EXERCISE GOAL: A single number is required: the count of lines in the following entries that include the word "videos".

INPUT MATERIAL:
..............................

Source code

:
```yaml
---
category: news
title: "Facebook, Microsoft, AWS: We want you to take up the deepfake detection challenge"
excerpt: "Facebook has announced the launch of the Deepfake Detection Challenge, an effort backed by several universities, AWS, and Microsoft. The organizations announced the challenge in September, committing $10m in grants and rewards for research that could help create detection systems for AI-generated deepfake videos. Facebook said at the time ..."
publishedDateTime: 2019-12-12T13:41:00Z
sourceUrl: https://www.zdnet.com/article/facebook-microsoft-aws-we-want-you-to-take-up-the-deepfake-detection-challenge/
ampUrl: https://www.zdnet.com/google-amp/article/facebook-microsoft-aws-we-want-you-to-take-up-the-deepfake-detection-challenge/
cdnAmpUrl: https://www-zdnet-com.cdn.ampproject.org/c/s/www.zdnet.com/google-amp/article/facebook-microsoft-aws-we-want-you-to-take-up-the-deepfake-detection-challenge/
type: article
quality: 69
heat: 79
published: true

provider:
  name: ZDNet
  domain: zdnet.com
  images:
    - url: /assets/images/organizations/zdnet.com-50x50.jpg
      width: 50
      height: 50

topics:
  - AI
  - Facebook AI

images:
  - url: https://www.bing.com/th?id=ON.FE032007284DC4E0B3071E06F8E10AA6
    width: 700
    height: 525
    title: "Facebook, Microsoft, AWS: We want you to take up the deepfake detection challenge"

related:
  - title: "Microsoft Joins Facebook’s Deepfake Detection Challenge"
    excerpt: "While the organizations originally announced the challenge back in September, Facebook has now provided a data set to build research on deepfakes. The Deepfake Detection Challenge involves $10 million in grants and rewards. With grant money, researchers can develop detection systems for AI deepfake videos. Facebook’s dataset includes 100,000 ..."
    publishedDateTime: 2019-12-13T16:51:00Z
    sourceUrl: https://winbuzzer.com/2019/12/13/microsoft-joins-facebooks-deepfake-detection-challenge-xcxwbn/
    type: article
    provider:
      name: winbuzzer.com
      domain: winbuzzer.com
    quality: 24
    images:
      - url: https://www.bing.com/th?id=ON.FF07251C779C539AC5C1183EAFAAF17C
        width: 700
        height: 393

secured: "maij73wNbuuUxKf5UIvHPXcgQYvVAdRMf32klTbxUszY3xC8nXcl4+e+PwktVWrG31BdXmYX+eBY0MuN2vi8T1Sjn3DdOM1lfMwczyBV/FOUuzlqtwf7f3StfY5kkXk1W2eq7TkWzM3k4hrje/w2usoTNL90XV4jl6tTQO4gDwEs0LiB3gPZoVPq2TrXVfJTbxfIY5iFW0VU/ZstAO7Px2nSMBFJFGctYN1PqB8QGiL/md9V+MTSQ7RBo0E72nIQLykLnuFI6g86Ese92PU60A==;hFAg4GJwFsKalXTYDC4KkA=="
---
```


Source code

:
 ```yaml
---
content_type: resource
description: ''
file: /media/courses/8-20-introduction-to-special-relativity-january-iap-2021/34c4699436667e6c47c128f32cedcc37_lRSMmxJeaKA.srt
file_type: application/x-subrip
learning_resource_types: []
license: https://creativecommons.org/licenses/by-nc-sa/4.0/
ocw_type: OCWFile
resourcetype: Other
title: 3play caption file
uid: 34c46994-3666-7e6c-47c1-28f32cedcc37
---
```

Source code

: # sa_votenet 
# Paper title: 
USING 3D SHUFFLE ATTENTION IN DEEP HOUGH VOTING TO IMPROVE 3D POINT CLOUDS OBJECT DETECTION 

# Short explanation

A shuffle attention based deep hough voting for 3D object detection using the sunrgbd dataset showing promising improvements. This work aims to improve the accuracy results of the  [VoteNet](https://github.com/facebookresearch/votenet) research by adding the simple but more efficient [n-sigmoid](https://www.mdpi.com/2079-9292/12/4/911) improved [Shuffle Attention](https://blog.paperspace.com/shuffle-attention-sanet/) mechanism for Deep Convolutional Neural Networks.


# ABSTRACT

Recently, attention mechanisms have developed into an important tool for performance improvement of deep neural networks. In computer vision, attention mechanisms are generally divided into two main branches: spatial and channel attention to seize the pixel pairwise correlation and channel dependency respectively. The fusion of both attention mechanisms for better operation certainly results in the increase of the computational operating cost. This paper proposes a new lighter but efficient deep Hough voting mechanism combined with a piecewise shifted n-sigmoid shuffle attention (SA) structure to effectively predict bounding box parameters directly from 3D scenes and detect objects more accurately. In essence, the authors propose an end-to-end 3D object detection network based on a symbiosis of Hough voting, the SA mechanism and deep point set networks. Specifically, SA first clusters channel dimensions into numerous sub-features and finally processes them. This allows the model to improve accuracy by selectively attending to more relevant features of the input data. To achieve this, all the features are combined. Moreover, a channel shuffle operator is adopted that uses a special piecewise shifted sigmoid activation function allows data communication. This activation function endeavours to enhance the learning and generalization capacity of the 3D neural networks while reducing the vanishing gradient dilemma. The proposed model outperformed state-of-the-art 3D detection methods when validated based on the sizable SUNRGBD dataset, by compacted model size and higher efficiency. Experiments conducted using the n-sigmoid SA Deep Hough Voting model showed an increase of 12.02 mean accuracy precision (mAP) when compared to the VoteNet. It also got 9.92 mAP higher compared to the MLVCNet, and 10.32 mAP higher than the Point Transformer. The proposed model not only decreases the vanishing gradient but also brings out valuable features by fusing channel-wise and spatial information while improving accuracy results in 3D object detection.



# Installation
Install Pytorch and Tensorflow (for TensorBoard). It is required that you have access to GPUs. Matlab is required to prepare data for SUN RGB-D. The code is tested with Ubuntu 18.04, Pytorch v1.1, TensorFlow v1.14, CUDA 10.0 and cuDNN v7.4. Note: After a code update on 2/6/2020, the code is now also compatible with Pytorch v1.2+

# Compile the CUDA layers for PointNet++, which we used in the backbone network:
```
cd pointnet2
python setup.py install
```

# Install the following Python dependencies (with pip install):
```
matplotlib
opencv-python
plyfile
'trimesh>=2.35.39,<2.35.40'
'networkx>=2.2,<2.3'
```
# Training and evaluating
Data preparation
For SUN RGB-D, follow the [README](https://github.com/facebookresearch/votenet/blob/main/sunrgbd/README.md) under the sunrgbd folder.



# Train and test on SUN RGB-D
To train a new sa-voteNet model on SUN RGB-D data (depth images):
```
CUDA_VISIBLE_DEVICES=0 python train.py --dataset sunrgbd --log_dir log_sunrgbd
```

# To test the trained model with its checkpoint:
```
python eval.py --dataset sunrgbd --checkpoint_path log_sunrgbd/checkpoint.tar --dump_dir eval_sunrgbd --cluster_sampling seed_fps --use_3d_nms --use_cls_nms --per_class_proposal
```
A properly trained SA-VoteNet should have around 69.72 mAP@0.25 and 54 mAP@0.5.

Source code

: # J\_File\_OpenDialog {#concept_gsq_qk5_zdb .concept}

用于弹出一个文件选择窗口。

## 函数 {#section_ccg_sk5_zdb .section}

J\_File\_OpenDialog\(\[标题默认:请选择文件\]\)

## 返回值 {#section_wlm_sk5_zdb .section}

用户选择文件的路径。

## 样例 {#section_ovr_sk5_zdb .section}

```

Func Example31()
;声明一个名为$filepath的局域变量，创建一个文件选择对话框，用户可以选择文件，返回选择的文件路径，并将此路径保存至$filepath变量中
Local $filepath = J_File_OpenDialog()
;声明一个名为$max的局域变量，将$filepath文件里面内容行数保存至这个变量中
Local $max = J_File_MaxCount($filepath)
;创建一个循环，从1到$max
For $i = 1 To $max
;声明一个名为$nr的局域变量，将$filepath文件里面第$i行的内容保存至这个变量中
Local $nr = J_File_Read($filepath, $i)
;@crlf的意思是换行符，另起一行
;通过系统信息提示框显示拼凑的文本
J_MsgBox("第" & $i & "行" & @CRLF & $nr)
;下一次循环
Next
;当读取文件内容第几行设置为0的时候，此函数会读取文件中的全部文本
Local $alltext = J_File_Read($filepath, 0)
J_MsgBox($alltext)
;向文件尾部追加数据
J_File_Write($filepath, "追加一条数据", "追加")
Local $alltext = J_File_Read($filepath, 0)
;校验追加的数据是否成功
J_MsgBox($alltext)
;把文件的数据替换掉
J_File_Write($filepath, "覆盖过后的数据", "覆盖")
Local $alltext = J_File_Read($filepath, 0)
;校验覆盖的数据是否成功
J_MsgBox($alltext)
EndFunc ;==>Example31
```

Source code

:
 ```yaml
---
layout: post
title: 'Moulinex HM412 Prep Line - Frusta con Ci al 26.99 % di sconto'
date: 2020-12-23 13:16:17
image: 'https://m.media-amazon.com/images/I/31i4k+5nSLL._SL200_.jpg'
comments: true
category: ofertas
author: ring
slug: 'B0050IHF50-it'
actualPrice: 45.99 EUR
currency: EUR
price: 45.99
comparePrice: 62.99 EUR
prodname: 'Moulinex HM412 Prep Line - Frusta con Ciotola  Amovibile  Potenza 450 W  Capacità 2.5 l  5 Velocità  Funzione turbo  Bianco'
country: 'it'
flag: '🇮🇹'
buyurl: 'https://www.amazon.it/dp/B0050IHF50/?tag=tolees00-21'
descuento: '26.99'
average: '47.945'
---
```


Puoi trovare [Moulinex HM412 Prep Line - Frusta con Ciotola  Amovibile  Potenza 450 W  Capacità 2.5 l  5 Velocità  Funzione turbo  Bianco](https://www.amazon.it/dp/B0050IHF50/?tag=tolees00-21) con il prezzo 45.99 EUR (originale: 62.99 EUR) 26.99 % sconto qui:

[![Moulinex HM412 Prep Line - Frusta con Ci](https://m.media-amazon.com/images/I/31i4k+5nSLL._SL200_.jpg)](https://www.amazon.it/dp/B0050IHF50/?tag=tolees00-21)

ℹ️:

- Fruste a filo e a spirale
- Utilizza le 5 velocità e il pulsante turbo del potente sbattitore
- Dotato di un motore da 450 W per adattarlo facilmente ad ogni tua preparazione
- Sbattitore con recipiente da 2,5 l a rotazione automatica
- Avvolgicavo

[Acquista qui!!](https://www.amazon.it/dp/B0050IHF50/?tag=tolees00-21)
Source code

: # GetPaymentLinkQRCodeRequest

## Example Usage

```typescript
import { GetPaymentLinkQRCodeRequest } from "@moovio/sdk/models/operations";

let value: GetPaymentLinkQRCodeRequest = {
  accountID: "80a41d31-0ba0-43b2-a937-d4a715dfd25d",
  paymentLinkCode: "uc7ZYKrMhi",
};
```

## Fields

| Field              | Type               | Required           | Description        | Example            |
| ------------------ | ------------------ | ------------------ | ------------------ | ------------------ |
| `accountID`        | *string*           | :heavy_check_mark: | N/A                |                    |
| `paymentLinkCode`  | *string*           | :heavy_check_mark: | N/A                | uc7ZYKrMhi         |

..............................

SOLUTION TO THIS TASK: 2